TASK TO COMPLETE => In the records below, the line with "### API Reference" opens the range and the line with "### Changelog" closes it; print that range exactly and nothing else.

=== SOURCE RECORDS ===

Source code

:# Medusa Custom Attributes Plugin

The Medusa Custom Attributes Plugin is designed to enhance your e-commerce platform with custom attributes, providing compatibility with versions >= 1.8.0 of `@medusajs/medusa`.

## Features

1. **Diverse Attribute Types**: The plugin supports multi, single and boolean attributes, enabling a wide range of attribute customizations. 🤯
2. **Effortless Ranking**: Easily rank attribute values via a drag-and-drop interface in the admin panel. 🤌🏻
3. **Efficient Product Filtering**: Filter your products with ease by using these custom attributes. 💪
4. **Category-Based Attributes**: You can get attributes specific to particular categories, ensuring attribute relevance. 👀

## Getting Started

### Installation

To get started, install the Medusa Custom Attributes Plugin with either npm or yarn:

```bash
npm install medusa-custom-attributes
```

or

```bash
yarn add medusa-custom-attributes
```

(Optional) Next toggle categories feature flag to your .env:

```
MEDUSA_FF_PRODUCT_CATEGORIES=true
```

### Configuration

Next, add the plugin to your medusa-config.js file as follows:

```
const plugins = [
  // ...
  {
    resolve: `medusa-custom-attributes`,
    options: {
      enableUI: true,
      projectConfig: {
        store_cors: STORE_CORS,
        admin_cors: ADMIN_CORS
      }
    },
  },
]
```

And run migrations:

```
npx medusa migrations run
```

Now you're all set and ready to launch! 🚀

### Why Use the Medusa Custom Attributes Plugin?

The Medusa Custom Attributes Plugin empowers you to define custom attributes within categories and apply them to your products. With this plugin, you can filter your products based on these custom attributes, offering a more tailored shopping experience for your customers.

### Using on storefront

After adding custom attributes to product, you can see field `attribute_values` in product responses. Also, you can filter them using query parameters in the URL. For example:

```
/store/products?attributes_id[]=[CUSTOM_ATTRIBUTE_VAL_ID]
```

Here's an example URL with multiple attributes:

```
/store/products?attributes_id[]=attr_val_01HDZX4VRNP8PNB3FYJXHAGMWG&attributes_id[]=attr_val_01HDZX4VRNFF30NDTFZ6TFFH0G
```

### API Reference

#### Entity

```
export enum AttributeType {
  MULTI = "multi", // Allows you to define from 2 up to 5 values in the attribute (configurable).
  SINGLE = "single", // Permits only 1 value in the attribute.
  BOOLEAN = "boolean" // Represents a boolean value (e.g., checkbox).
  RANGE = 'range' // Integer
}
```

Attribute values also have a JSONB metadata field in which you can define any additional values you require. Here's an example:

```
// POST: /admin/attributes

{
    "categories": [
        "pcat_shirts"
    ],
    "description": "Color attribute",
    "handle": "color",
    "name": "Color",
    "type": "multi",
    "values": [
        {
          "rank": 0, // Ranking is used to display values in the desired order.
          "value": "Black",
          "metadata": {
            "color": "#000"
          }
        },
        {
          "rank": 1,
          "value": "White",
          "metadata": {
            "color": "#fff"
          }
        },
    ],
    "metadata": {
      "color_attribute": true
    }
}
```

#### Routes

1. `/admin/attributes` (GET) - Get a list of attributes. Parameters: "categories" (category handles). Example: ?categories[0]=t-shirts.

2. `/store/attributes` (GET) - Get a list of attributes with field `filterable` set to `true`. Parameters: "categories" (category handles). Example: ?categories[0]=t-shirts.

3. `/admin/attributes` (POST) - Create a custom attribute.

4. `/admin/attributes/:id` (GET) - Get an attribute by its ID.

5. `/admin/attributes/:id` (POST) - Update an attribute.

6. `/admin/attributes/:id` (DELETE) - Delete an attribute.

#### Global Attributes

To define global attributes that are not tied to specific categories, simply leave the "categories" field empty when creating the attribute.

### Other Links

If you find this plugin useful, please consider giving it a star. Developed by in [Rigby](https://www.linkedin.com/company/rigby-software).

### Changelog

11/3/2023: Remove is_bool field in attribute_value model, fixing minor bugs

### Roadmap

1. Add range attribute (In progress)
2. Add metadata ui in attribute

===

SOLUTION BELOW =>
### API Reference

#### Entity

```
export enum AttributeType {
  MULTI = "multi", // Allows you to define from 2 up to 5 values in the attribute (configurable).
  SINGLE = "single", // Permits only 1 value in the attribute.
  BOOLEAN = "boolean" // Represents a boolean value (e.g., checkbox).
  RANGE = 'range' // Integer
}
```

Attribute values also have a JSONB metadata field in which you can define any additional values you require. Here's an example:

```
// POST: /admin/attributes

{
    "categories": [
        "pcat_shirts"
    ],
    "description": "Color attribute",
    "handle": "color",
    "name": "Color",
    "type": "multi",
    "values": [
        {
          "rank": 0, // Ranking is used to display values in the desired order.
          "value": "Black",
          "metadata": {
            "color": "#000"
          }
        },
        {
          "rank": 1,
          "value": "White",
          "metadata": {
            "color": "#fff"
          }
        },
    ],
    "metadata": {
      "color_attribute": true
    }
}
```

#### Routes

1. `/admin/attributes` (GET) - Get a list of attributes. Parameters: "categories" (category handles). Example: ?categories[0]=t-shirts.

2. `/store/attributes` (GET) - Get a list of attributes with field `filterable` set to `true`. Parameters: "categories" (category handles). Example: ?categories[0]=t-shirts.

3. `/admin/attributes` (POST) - Create a custom attribute.

4. `/admin/attributes/:id` (GET) - Get an attribute by its ID.

5. `/admin/attributes/:id` (POST) - Update an attribute.

6. `/admin/attributes/:id` (DELETE) - Delete an attribute.

#### Global Attributes

To define global attributes that are not tied to specific categories, simply leave the "categories" field empty when creating the attribute.

### Other Links

If you find this plugin useful, please consider giving it a star. Developed by in [Rigby](https://www.linkedin.com/company/rigby-software).

### Changelog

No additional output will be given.